I wonder if you’re going to add some more documentation. It seem that
littlelexer is someway interesting, but I could not understand it last
time I looked at it (note that I’m stupid)

···

il Wed, 11 Feb 2004 10:59:41 +0900, John Carter john.carter@tait.co.nz ha scritto::

http://littlelexer.rubyforge.org/

At a mere 44 lines of non-blank non-comment lines of Ruby, it has the
virtue of a certain elegant simplicity.

It includes a rudimentary HTML parser as an example.


(Clifford Heath) #3

John Carter wrote:

http://littlelexer.rubyforge.org/

Cute, but it’s not a parser, it’s a composite lexer.
A regular expression engine cannot parse context-free grammars (like
most programming languages), even if you can layer them like this.


(John Carter) #4

Yes and no.

It’s a while since I did the theory courses so forgive me if my
details as to whether something is LR or LL is wrong…
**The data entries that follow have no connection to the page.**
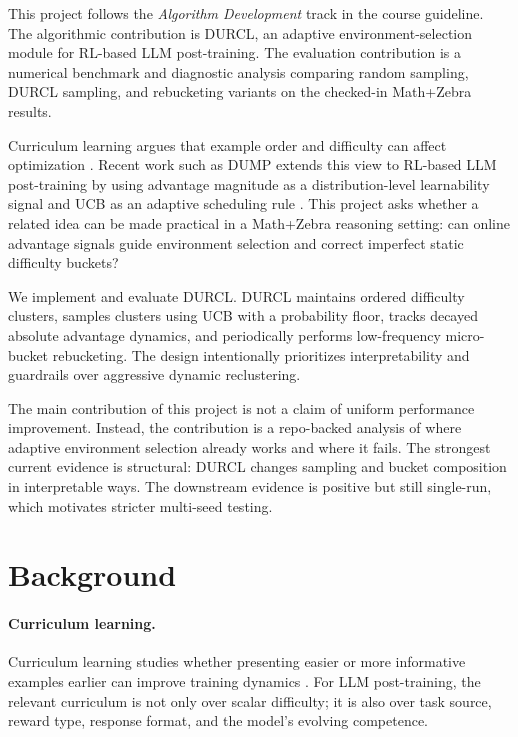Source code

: \documentclass[10pt]{article}
\begin{document}
This project follows the \emph{Algorithm Development} track in the course guideline. The algorithmic contribution is DURCL, an adaptive environment-selection module for RL-based LLM post-training. The evaluation contribution is a numerical benchmark and diagnostic analysis comparing random sampling, DURCL sampling, and rebucketing variants on the checked-in Math+Zebra results.

Curriculum learning argues that example order and difficulty can affect optimization \citep{bengio2009curriculum}. Recent work such as DUMP extends this view to RL-based LLM post-training by using advantage magnitude as a distribution-level learnability signal and UCB as an adaptive scheduling rule \citep{wang2025dump}. This project asks whether a related idea can be made practical in a Math+Zebra reasoning setting: can online advantage signals guide environment selection and correct imperfect static difficulty buckets?

We implement and evaluate DURCL. DURCL maintains ordered difficulty clusters, samples clusters using UCB with a probability floor, tracks decayed absolute advantage dynamics, and periodically performs low-frequency micro-bucket rebucketing. The design intentionally prioritizes interpretability and guardrails over aggressive dynamic reclustering.

The main contribution of this project is not a claim of uniform performance improvement. Instead, the contribution is a repo-backed analysis of where adaptive environment selection already works and where it fails. The strongest current evidence is structural: DURCL changes sampling and bucket composition in interpretable ways. The downstream evidence is positive but still single-run, which motivates stricter multi-seed testing.

\section{Background}

\paragraph{Curriculum learning.}
Curriculum learning studies whether presenting easier or more informative examples earlier can improve training dynamics \citep{bengio2009curriculum}. For LLM post-training, the relevant curriculum is not only over scalar difficulty; it is also over task source, reward type, response format, and the model's evolving competence.
\end{document}
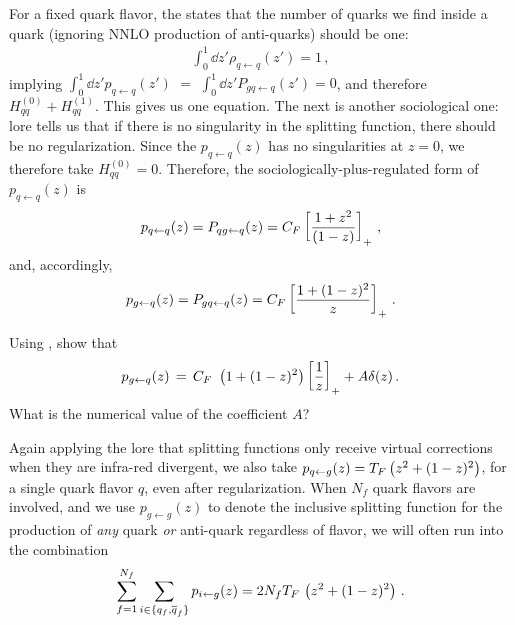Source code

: \begin{example}
    \label{ex:p_qq-baryon-number}

    For a fixed quark flavor, the  states that the number of quarks we find inside a quark (ignoring NNLO production of anti-quarks) should be one:
    \begin{align}
        \int_0^1 \dd z'
        \rho_{q \leftarrow q}(z')
        = 1
        \,,
    \end{align}
    implying \(\int_0^1 \dd z' p_{q\leftarrow q}(z') \,\, =\,\, \int_0^1 \dd z' P_{gq \leftarrow q}(z') = 0\), and therefore \(H^{(0)}_{qq} + H^{(1)}_{qq}\).
    This gives us one equation.
    The next is another sociological one:
    lore tells us that if there is no singularity in the splitting function, there should be no regularization.
    Since the \(p_{q\leftarrow q}(z)\) has no singularities at \(z = 0\), we therefore take \(H^{(0)}_{qq} = 0\).
    Therefore, the sociologically-plus-regulated form of \(p_{q\leftarrow q}(z)\) is
    \begin{align}
        p_{q \leftarrow q}(z)
        =
        P_{qg \leftarrow q}(z)
        =
        C_F \left[\frac{1 + z^2}{(1-z)}\right]_+
        \,,
    \end{align}
    and, accordingly,
    \begin{align}
        p_{g \leftarrow q}(z)
        =
        P_{gq \leftarrow q}(z)
        =
        C_F \left[\frac{1 + (1-z)^2}{z}\right]_+
        \,.
    \end{align}
\end{example}

\begin{exercise}
    Using , show that
    \begin{align}
        p_{g \leftarrow q}(z)
        \,
        =
        \,
        C_F
        \,\,
        \left(1+(1-z)^2\right)
        \left[\frac{1}{z}\right]_+
        +
        A \delta(z)
        \,.
    \end{align}
    What is the numerical value of the coefficient \(A\)?
\end{exercise}


Again applying the lore that splitting functions only receive virtual corrections when they are infra-red divergent, we also take \(p_{q \leftarrow g}(z) = T_F \left(z^2 + (1-z)^2\right)\), for a single quark flavor \(q\), even after regularization.
%
When \(N_f\) quark flavors are involved, and we use \(p_{g \leftarrow g}(z)\) to denote the inclusive splitting function for the production of \emph{any} quark \emph{or} anti-quark regardless of flavor, we will often run into the combination
\begin{align}
    \sum_{f=1}^{N_f}
    \sum_{i \in \{q_f, \overline{q}_f\}}
    p_{i \leftarrow g}(z)
    =
    2 N_f T_F \, \left(z^2 + (1-z)^2\right)
    \,.
\end{align}


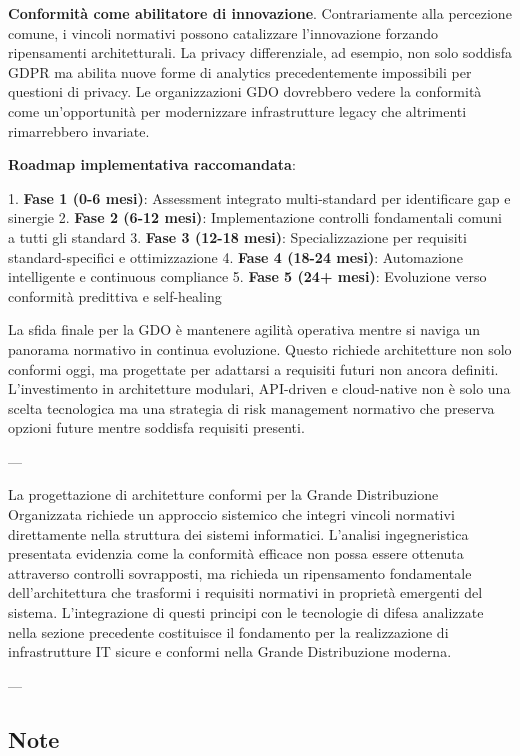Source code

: {{\textbf{Conformità come abilitatore di innovazione}. Contrariamente alla percezione comune, i vincoli normativi possono catalizzare l'innovazione forzando ripensamenti architetturali. La privacy differenziale, ad esempio, non solo soddisfa GDPR ma abilita nuove forme di analytics precedentemente impossibili per questioni di privacy. Le organizzazioni GDO dovrebbero vedere la conformità come un'opportunità per modernizzare infrastrutture legacy che altrimenti rimarrebbero invariate.

\textbf{Roadmap implementativa raccomandata}:

1. \textbf{Fase 1 (0-6 mesi)}: Assessment integrato multi-standard per identificare gap e sinergie
2. \textbf{Fase 2 (6-12 mesi)}: Implementazione controlli fondamentali comuni a tutti gli standard
3. \textbf{Fase 3 (12-18 mesi)}: Specializzazione per requisiti standard-specifici e ottimizzazione
4. \textbf{Fase 4 (18-24 mesi)}: Automazione intelligente e continuous compliance
5. \textbf{Fase 5 (24+ mesi)}: Evoluzione verso conformità predittiva e self-healing

La sfida finale per la GDO è mantenere agilità operativa mentre si naviga un panorama normativo in continua evoluzione. Questo richiede architetture non solo conformi oggi, ma progettate per adattarsi a requisiti futuri non ancora definiti. L'investimento in architetture modulari, API-driven e cloud-native non è solo una scelta tecnologica ma una strategia di risk management normativo che preserva opzioni future mentre soddisfa requisiti presenti.

---

La progettazione di architetture conformi per la Grande Distribuzione Organizzata richiede un approccio sistemico che integri vincoli normativi direttamente nella struttura dei sistemi informatici. L'analisi ingegneristica presentata evidenzia come la conformità efficace non possa essere ottenuta attraverso controlli sovrapposti, ma richieda un ripensamento fondamentale dell'architettura che trasformi i requisiti normativi in proprietà emergenti del sistema. L'integrazione di questi principi con le tecnologie di difesa analizzate nella sezione precedente costituisce il fondamento per la realizzazione di infrastrutture IT sicure e conformi nella Grande Distribuzione moderna.

---

\subsection{Note}

}}
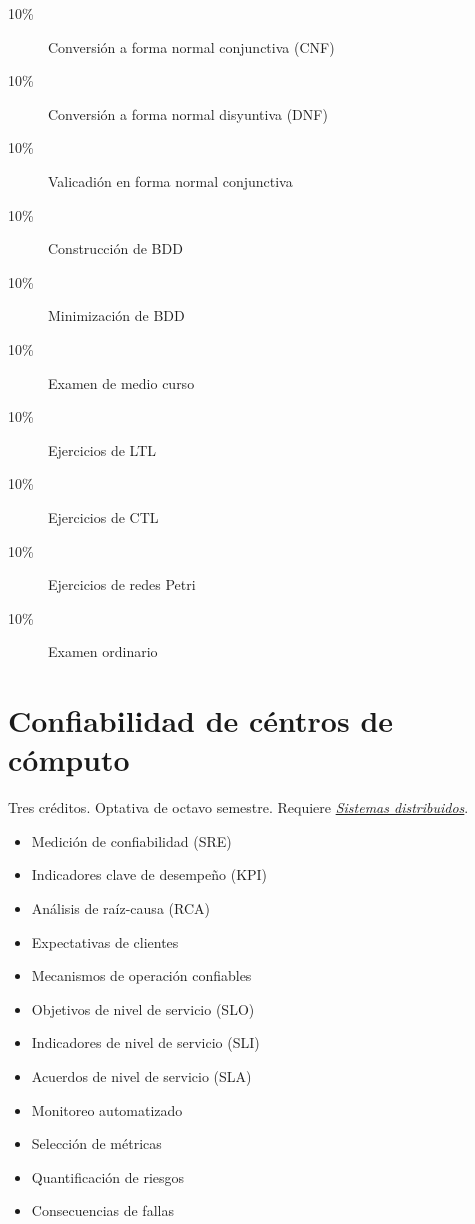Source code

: \documentclass{article}
\begin{document}
\begin{multicols}{4}
\begin{description}
\item[10\%]{Conversi\'{o}n a forma normal conjunctiva (CNF)}
\item[10\%]{Conversi\'{o}n a forma normal disyuntiva (DNF)}
\item[10\%]{Valicadi\'{o}n en forma normal conjunctiva}
\item[10\%]{Construcci\'{o}n de BDD}
\item[10\%]{Minimizaci\'{o}n de BDD}  

\item[10\%]{Examen de medio curso}  
\item[10\%]{Ejercicios de LTL}
\item[10\%]{Ejercicios de CTL}
\item[10\%]{Ejercicios de redes Petri}    
\item[10\%]{Examen ordinario}
\end{description}  

\newpage

\hypertarget{cdc}{\section*{Confiabilidad de c\'{e}ntros de c\'{o}mputo}} 

Tres cr\'{e}ditos. Optativa de octavo semestre. Requiere
\hyperlink{sdi}{\em Sistemas distribuidos}.

\begin{itemize}
\item{Medici\'{o}n de confiabilidad (SRE)}
\item{Indicadores clave de desempe\~{n}o (KPI)}
\item{An\'{a}lisis de ra\'{i}z-causa (RCA)}
\item{Expectativas de clientes}
\item{Mecanismos de operaci\'{o}n confiables}
\item{Objetivos de nivel de servicio (SLO)}
\item{Indicadores de nivel de servicio (SLI)}
\item{Acuerdos de nivel de servicio (SLA)}
\item{Monitoreo automatizado}
\item{Selecci\'{o}n de m\'{e}tricas}
\item{Quantificaci\'{o}n de riesgos}
\item{Consecuencias de fallas}
\end{itemize}


\end{multicols}
\end{document}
Note 1: If I remember correctly even a full “parser generator” like yacc/Bison
cannot recognize an arbitrary CFG. They only recognize a limited subset
like LL(1)

Thus LittleLexer is a parser in the same sense that yacc/Bison are,
but the subset of CFG’s it can recognize is more limited.

Note 2: The fundamental limitation on regex’s as a parser is they
don’t cope with nested structures.

So as a mental exercise I was trying to visualize how I would get
LittleLexer to chew on that simplest and best poster child example of
a “nested” language, s-expressions. (Lisp like expressions)

The answer is quite simple in that case, have a lexer pass, no surprise.
And then have a pass that recognizes unbracketed regions.
%r{([^()]*)} maps to ‘f’

eg.

(+ (- 30 20) 10)

Feed it to the lexer and it outputs…
’(+(-dd)d)’, [’(’,’+’,’(’,’-’,‘30’,‘20’,’)’,‘10’,’)’]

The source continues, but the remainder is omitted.